EXERCISE INSTRUCTIONS
Which lines of the listing below contain the word "zero"? Return them.

EXTRACTED INFORMATION
***
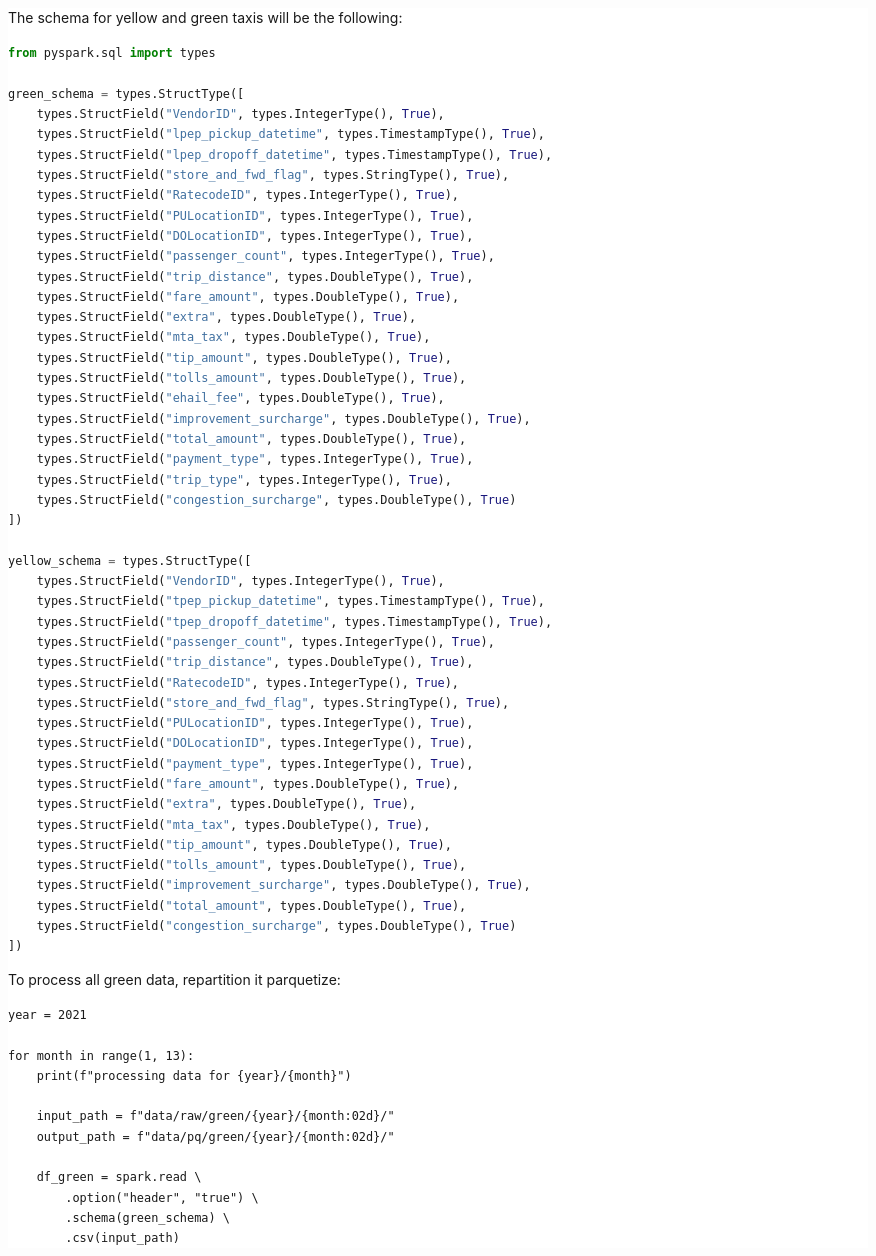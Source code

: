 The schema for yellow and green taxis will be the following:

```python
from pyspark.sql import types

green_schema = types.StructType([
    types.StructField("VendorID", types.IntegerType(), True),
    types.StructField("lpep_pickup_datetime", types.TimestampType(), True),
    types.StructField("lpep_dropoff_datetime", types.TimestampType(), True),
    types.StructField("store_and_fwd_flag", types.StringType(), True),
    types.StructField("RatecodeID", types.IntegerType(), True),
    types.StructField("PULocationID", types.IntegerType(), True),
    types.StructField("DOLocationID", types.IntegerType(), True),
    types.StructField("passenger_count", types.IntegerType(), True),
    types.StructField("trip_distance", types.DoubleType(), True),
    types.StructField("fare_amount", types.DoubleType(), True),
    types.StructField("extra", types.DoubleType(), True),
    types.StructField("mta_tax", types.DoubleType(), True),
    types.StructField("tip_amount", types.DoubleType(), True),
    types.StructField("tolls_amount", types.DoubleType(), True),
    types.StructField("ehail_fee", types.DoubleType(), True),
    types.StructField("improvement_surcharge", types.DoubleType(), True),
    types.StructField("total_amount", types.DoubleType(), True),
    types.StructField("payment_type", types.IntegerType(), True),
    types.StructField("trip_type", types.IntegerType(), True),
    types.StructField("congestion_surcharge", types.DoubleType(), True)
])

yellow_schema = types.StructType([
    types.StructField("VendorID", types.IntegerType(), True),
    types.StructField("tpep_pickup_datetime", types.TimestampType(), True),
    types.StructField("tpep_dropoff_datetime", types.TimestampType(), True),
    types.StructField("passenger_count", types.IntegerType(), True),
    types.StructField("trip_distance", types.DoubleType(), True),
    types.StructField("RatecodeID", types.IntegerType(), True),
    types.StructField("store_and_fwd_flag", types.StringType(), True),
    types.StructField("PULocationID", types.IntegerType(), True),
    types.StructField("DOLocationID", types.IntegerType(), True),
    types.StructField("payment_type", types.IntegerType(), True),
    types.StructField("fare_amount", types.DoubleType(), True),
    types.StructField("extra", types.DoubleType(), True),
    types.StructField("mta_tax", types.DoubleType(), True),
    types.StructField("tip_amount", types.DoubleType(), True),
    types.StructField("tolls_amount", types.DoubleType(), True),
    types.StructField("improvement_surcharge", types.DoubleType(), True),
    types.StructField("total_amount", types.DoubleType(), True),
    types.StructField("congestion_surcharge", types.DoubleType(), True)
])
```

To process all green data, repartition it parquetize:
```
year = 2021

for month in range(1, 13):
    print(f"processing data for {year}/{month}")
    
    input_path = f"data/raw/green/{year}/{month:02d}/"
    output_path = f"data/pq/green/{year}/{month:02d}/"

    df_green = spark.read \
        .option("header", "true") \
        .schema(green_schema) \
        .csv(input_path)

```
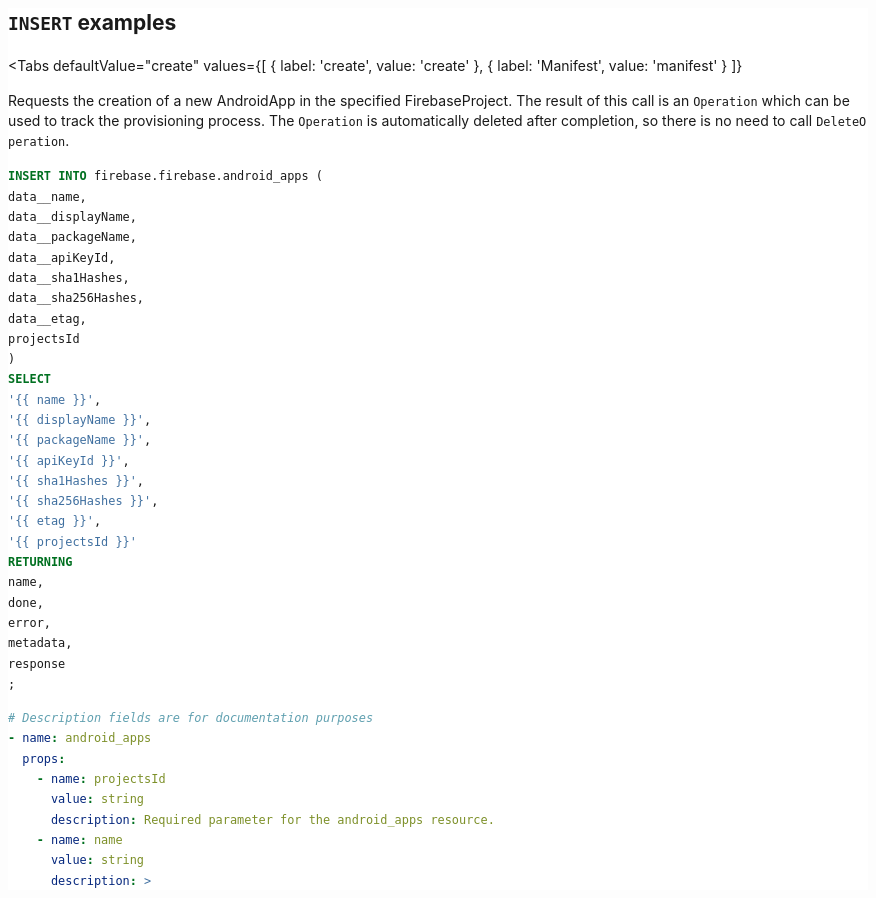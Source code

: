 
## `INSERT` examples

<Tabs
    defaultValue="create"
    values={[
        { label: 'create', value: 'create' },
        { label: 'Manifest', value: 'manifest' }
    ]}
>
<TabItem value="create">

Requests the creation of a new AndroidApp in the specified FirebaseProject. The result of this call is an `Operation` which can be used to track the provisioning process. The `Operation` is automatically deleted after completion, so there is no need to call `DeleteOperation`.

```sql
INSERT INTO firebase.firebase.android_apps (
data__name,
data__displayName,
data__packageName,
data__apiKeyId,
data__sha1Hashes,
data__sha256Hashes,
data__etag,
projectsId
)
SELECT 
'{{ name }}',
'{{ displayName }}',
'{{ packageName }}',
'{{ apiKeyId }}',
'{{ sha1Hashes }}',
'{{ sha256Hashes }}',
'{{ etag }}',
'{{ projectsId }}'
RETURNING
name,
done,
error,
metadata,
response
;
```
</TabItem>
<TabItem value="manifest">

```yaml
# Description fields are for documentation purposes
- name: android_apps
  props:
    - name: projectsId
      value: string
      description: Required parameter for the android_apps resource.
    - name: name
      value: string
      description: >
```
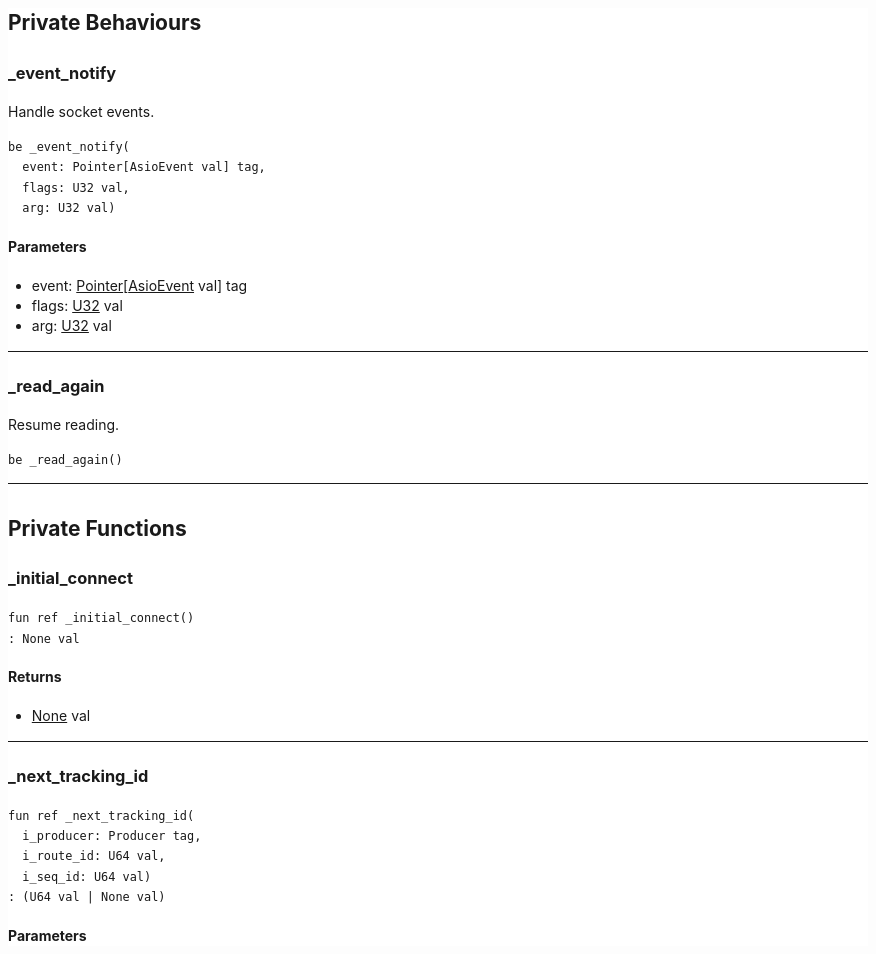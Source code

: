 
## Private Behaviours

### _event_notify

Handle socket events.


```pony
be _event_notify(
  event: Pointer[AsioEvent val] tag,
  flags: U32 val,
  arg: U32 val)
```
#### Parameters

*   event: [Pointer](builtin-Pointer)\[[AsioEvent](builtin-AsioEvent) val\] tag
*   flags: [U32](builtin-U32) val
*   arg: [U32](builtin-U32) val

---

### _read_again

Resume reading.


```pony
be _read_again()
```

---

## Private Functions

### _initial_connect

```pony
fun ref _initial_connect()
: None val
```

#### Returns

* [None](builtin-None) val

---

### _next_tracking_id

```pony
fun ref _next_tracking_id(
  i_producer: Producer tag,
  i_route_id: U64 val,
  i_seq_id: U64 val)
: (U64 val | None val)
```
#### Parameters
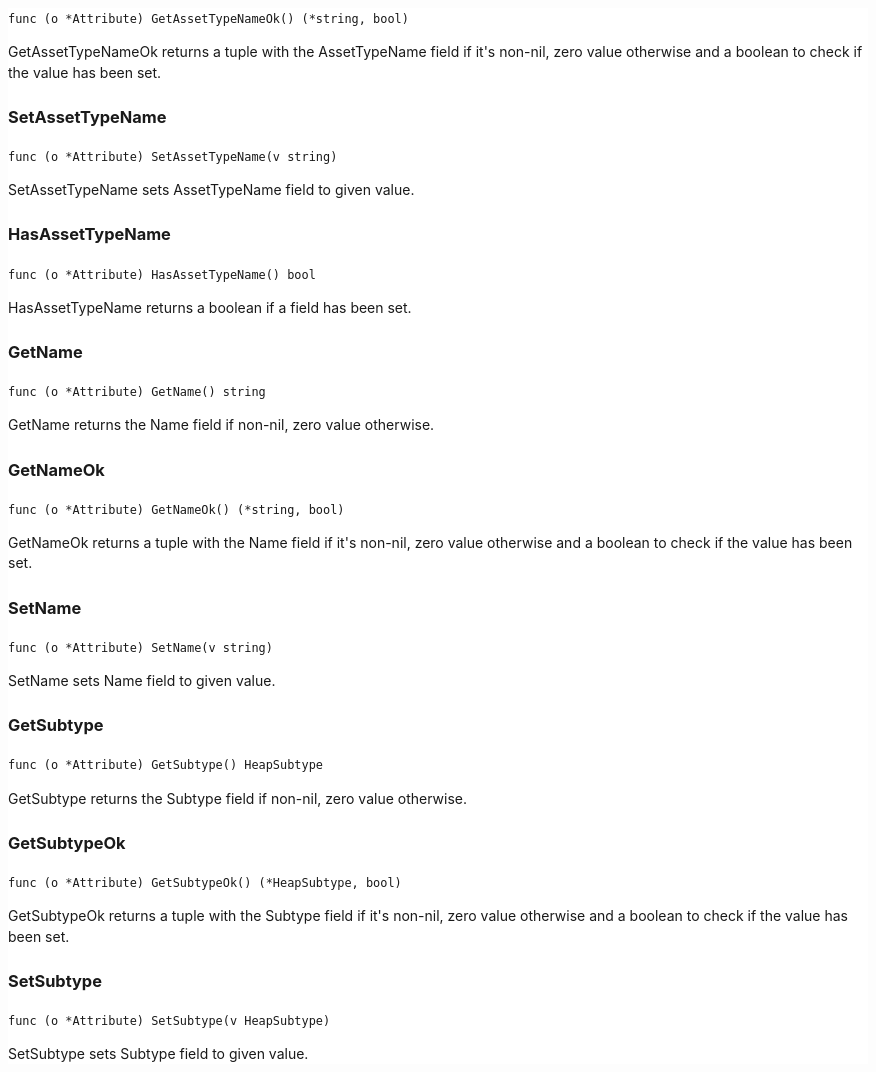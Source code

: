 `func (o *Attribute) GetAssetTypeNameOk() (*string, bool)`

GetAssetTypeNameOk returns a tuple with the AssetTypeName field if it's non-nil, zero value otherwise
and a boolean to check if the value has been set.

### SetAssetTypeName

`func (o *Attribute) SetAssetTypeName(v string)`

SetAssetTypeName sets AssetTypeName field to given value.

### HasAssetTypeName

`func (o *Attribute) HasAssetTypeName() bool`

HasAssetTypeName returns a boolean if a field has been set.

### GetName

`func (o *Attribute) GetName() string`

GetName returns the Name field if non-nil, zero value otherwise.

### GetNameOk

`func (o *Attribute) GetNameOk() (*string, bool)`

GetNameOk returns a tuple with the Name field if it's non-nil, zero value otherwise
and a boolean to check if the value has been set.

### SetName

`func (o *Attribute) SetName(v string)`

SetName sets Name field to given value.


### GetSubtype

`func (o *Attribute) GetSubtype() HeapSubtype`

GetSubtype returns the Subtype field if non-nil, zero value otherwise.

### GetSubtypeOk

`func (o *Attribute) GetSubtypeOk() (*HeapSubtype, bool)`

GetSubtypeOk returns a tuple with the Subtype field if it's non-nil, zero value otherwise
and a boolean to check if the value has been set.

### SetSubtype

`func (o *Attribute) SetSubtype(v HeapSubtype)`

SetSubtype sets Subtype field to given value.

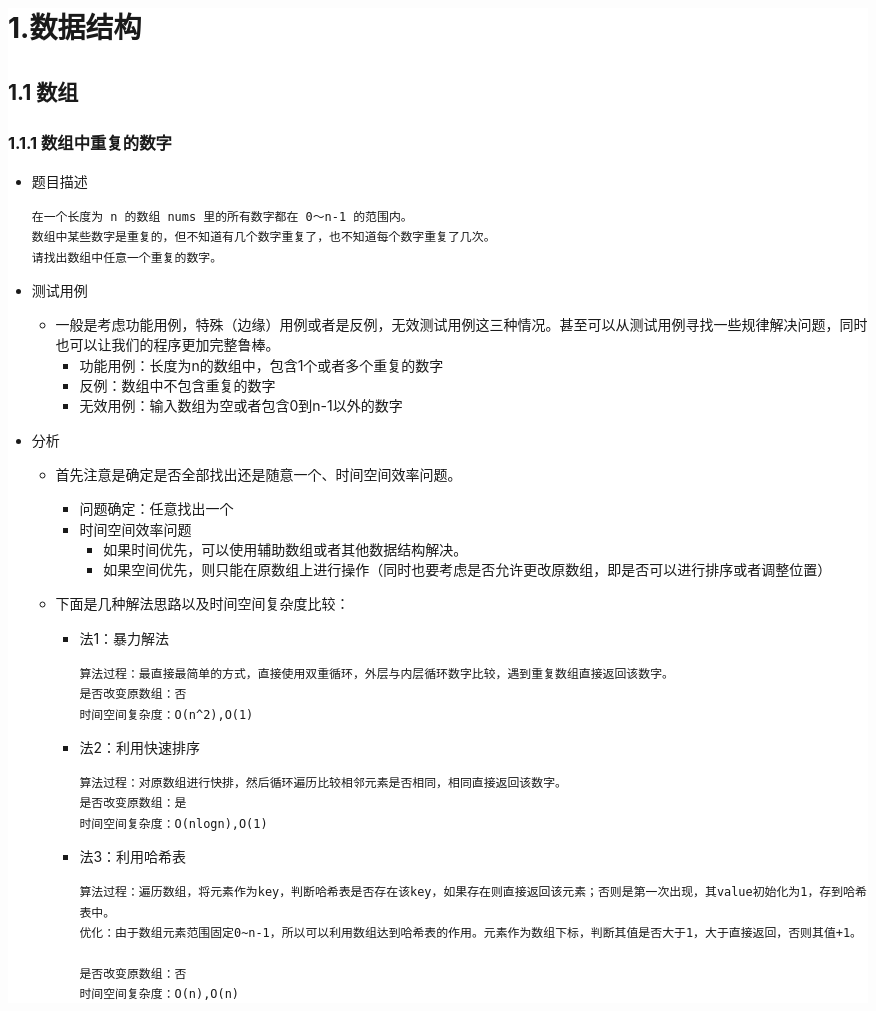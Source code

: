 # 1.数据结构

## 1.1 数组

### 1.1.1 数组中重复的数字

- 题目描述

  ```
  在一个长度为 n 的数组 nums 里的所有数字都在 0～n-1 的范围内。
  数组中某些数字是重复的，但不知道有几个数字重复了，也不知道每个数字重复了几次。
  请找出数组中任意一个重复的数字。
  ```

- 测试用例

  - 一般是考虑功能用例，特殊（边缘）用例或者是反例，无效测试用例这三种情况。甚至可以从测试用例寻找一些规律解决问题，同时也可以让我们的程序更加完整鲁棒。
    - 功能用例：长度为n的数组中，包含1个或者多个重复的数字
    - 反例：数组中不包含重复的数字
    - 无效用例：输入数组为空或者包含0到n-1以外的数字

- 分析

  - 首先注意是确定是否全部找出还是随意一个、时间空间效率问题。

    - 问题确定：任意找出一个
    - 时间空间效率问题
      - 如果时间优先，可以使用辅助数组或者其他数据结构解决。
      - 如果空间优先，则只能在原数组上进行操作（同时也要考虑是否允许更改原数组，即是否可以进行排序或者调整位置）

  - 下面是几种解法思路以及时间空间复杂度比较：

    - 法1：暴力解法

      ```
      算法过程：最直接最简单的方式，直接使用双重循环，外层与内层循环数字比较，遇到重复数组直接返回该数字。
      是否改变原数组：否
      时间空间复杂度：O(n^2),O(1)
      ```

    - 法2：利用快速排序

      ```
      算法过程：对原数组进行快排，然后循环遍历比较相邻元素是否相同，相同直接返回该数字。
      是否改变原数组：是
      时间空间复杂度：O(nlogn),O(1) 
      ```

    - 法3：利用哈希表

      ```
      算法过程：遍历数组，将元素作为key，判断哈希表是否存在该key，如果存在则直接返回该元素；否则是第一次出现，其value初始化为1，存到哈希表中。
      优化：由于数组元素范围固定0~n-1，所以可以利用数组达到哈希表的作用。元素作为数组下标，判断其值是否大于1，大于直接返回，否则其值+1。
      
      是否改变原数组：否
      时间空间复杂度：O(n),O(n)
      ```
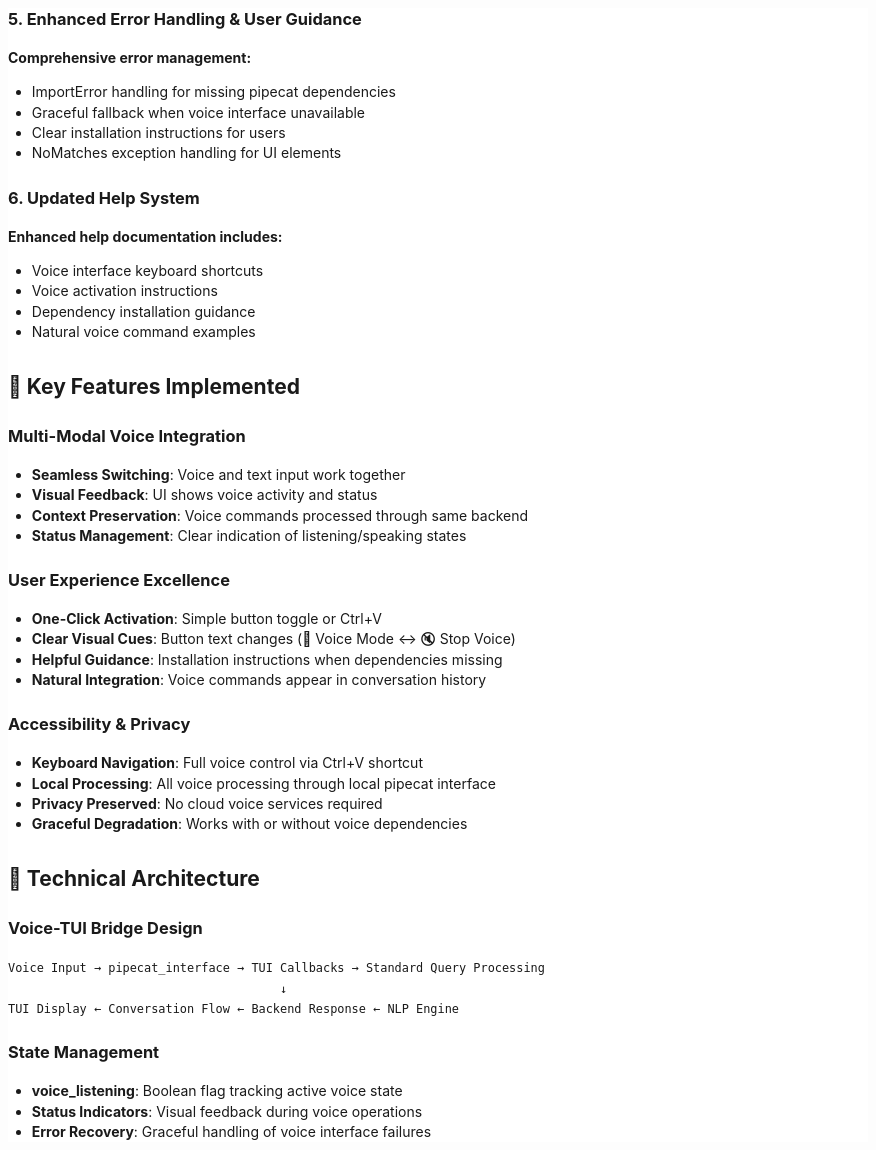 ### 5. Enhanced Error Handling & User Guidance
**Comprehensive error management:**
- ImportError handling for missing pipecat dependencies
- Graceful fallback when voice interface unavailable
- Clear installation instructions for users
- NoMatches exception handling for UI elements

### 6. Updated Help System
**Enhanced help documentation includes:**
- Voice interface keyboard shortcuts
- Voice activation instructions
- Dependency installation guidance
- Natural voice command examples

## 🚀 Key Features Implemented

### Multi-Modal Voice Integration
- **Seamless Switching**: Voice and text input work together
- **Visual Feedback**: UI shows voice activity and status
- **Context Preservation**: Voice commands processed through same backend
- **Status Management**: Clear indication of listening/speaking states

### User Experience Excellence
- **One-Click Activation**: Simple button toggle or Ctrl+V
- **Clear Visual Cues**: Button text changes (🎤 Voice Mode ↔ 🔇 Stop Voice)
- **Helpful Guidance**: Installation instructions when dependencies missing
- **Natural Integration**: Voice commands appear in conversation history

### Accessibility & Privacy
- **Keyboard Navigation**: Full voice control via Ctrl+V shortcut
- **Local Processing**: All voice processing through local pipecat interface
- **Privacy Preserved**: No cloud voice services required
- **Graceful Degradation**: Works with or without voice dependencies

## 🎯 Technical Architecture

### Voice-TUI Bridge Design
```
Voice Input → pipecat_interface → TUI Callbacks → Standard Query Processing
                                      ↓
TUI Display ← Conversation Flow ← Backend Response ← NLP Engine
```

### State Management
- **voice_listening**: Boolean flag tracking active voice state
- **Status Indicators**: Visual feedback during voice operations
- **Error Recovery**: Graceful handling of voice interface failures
***
ANSWER SPACE
GetAssetTypeNameOk returns a tuple with the AssetTypeName field if it's non-nil, zero value otherwise
GetName returns the Name field if non-nil, zero value otherwise.
GetNameOk returns a tuple with the Name field if it's non-nil, zero value otherwise
GetSubtype returns the Subtype field if non-nil, zero value otherwise.
GetSubtypeOk returns a tuple with the Subtype field if it's non-nil, zero value otherwise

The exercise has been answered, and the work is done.